Roman ships used flamethrowers as far back as the seventh century.
Modern flamethrowers emerged at the turn of the 20th century, but the Eastern Roman Empire, also known as the Byzantine Empire, was far ahead of the curve. The empire’s most closely guarded secret — its exact formula is a mystery even today — was its recipe for Greek fire, a napalm-like incendiary substance. The Byzantines first deployed it to defend Constantinople from an Arab attack, loading it into bronze siphons and firing it under pressure at enemy ships, like an early version of a flamethrower. (They would also fill pots with Greek fire and hurl them like grenades.) Because it caught fire spontaneously and couldn’t be extinguished by water, it was a powerful and destructive naval weapon, and it helped the Byzantines stay in power for centuries.

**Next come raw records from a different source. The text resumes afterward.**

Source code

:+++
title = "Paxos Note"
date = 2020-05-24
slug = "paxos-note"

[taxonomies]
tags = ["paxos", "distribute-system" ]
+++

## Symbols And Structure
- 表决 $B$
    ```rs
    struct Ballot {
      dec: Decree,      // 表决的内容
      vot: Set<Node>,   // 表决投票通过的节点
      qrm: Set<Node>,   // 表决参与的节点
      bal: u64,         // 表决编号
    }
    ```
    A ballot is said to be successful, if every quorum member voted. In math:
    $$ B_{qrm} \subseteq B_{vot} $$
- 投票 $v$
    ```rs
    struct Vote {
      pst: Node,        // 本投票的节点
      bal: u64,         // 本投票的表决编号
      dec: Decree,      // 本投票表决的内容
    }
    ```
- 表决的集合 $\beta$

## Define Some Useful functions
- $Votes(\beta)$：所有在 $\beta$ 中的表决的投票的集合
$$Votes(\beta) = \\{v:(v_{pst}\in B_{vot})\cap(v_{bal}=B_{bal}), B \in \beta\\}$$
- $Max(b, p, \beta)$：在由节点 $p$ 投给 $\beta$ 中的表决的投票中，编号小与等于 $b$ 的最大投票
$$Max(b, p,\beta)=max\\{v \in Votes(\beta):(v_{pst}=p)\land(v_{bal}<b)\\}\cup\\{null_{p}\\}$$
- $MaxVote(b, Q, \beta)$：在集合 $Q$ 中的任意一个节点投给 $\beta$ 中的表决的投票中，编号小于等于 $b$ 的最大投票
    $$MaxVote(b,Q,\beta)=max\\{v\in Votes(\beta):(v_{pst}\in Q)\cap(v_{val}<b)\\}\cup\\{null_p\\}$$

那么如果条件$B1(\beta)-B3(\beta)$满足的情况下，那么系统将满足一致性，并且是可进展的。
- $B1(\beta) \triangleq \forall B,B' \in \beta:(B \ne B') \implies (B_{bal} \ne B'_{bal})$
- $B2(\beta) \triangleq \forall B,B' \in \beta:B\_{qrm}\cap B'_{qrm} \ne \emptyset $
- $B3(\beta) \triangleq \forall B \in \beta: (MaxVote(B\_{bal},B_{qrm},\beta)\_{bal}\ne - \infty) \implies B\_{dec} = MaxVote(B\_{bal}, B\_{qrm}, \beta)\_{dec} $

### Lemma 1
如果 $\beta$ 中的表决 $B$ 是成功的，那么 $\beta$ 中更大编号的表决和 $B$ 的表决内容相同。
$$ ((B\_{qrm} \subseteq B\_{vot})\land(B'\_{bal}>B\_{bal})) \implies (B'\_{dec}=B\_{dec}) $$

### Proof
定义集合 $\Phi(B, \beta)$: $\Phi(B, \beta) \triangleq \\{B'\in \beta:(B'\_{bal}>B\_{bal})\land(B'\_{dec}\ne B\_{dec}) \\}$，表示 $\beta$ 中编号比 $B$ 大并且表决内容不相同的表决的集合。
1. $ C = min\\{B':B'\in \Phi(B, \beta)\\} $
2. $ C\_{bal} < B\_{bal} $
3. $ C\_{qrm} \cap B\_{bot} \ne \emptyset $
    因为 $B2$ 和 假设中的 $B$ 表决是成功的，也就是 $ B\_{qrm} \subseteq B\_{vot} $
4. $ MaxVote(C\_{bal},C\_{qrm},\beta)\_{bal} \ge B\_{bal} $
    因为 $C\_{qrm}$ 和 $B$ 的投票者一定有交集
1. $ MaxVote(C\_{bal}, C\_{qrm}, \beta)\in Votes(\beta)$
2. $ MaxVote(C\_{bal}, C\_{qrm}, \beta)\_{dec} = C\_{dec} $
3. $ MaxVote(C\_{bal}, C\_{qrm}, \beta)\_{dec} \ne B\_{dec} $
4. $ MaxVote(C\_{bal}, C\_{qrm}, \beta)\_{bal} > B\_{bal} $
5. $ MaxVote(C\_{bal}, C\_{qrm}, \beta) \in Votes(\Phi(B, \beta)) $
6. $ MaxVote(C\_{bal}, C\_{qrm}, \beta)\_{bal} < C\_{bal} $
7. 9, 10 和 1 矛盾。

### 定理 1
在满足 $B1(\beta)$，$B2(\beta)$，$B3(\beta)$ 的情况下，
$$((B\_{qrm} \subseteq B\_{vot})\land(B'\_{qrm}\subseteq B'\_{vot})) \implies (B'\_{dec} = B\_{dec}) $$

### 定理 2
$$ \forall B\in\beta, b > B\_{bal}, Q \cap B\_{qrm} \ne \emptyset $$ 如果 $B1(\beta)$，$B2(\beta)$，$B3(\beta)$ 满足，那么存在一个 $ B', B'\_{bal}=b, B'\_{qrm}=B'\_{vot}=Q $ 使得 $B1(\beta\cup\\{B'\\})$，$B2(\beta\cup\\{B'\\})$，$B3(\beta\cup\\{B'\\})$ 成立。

Callinicus of Heliopolis, a Greek-speaking refugee who fled to Constantinople from Syria after the city was conquered and became part of the Rashidun Caliphate, is widely credited for inventing Greek fire. Historians are pretty confident that it was petroleum- or naphtha-based, possibly sourced from Crimea. Other possible ingredients include quicklime, sulfur, and saltpeter. Its volatility meant that it was extremely dangerous to manufacture — and distilling the petroleum product would have been pretty advanced tech for the time. The weapon was a mainstay of the Byzantine arsenal for centuries, and despite one of their flamethrowers being captured once, nobody else managed to crack the code.